Rendered images with source text:
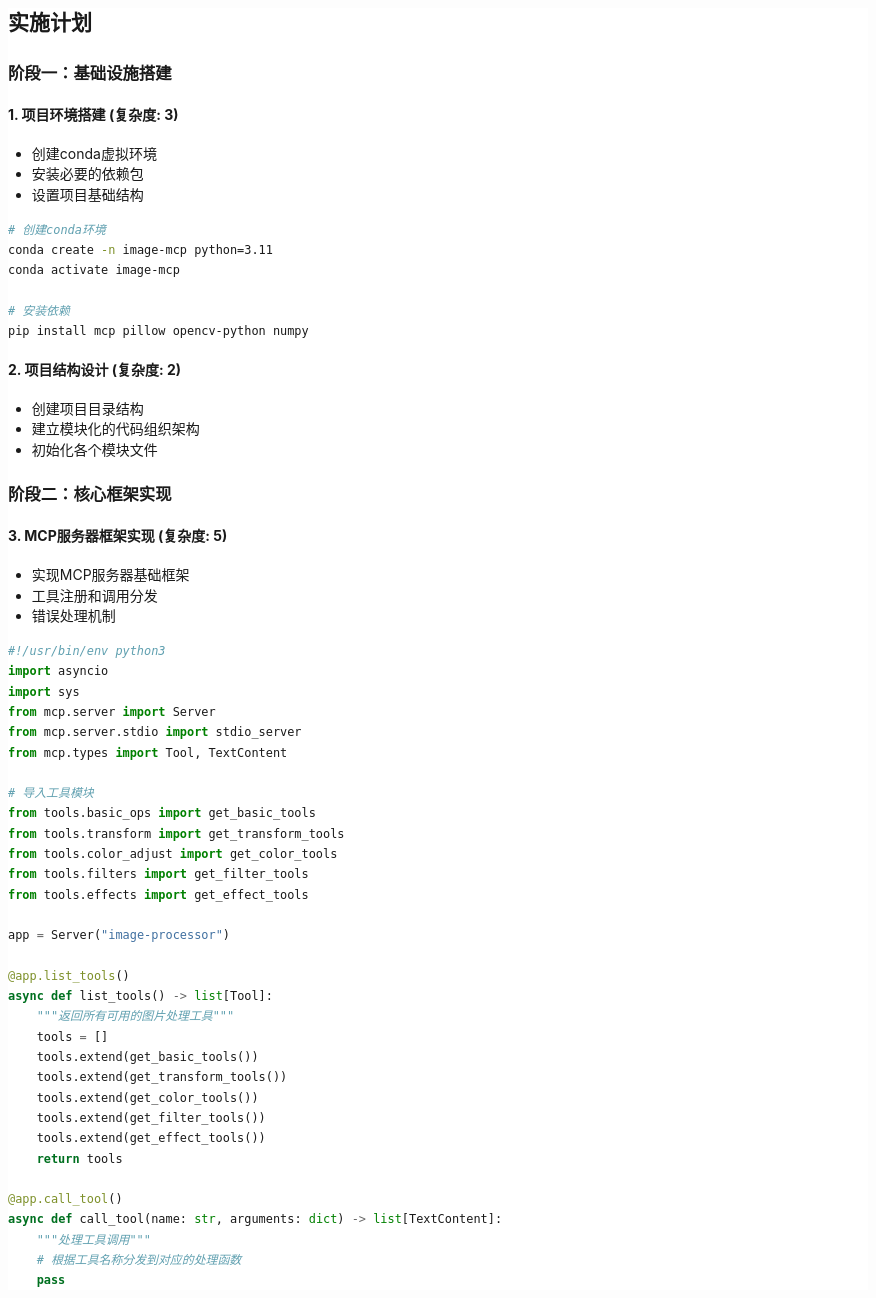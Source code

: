 ## 实施计划

### 阶段一：基础设施搭建

#### 1. 项目环境搭建 (复杂度: 3)
- 创建conda虚拟环境
- 安装必要的依赖包
- 设置项目基础结构

```bash
# 创建conda环境
conda create -n image-mcp python=3.11
conda activate image-mcp

# 安装依赖
pip install mcp pillow opencv-python numpy
```

#### 2. 项目结构设计 (复杂度: 2)
- 创建项目目录结构
- 建立模块化的代码组织架构
- 初始化各个模块文件

### 阶段二：核心框架实现

#### 3. MCP服务器框架实现 (复杂度: 5)
- 实现MCP服务器基础框架
- 工具注册和调用分发
- 错误处理机制

```python
#!/usr/bin/env python3
import asyncio
import sys
from mcp.server import Server
from mcp.server.stdio import stdio_server
from mcp.types import Tool, TextContent

# 导入工具模块
from tools.basic_ops import get_basic_tools
from tools.transform import get_transform_tools
from tools.color_adjust import get_color_tools
from tools.filters import get_filter_tools
from tools.effects import get_effect_tools

app = Server("image-processor")

@app.list_tools()
async def list_tools() -> list[Tool]:
    """返回所有可用的图片处理工具"""
    tools = []
    tools.extend(get_basic_tools())
    tools.extend(get_transform_tools())
    tools.extend(get_color_tools())
    tools.extend(get_filter_tools())
    tools.extend(get_effect_tools())
    return tools

@app.call_tool()
async def call_tool(name: str, arguments: dict) -> list[TextContent]:
    """处理工具调用"""
    # 根据工具名称分发到对应的处理函数
    pass

```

• **Your instructions**
Exclude the pictures, then write out every record exactly as it stands.

• **Answer area**
Source code

: ## 实施计划

### 阶段一：基础设施搭建

#### 1. 项目环境搭建 (复杂度: 3)
- 创建conda虚拟环境
- 安装必要的依赖包
- 设置项目基础结构

```bash
# 创建conda环境
conda create -n image-mcp python=3.11
conda activate image-mcp

# 安装依赖
pip install mcp pillow opencv-python numpy
```

#### 2. 项目结构设计 (复杂度: 2)
- 创建项目目录结构
- 建立模块化的代码组织架构
- 初始化各个模块文件

### 阶段二：核心框架实现

#### 3. MCP服务器框架实现 (复杂度: 5)
- 实现MCP服务器基础框架
- 工具注册和调用分发
- 错误处理机制

```python
#!/usr/bin/env python3
import asyncio
import sys
from mcp.server import Server
from mcp.server.stdio import stdio_server
from mcp.types import Tool, TextContent

# 导入工具模块
from tools.basic_ops import get_basic_tools
from tools.transform import get_transform_tools
from tools.color_adjust import get_color_tools
from tools.filters import get_filter_tools
from tools.effects import get_effect_tools

app = Server("image-processor")

@app.list_tools()
async def list_tools() -> list[Tool]:
    """返回所有可用的图片处理工具"""
    tools = []
    tools.extend(get_basic_tools())
    tools.extend(get_transform_tools())
    tools.extend(get_color_tools())
    tools.extend(get_filter_tools())
    tools.extend(get_effect_tools())
    return tools

@app.call_tool()
async def call_tool(name: str, arguments: dict) -> list[TextContent]:
    """处理工具调用"""
    # 根据工具名称分发到对应的处理函数
    pass

```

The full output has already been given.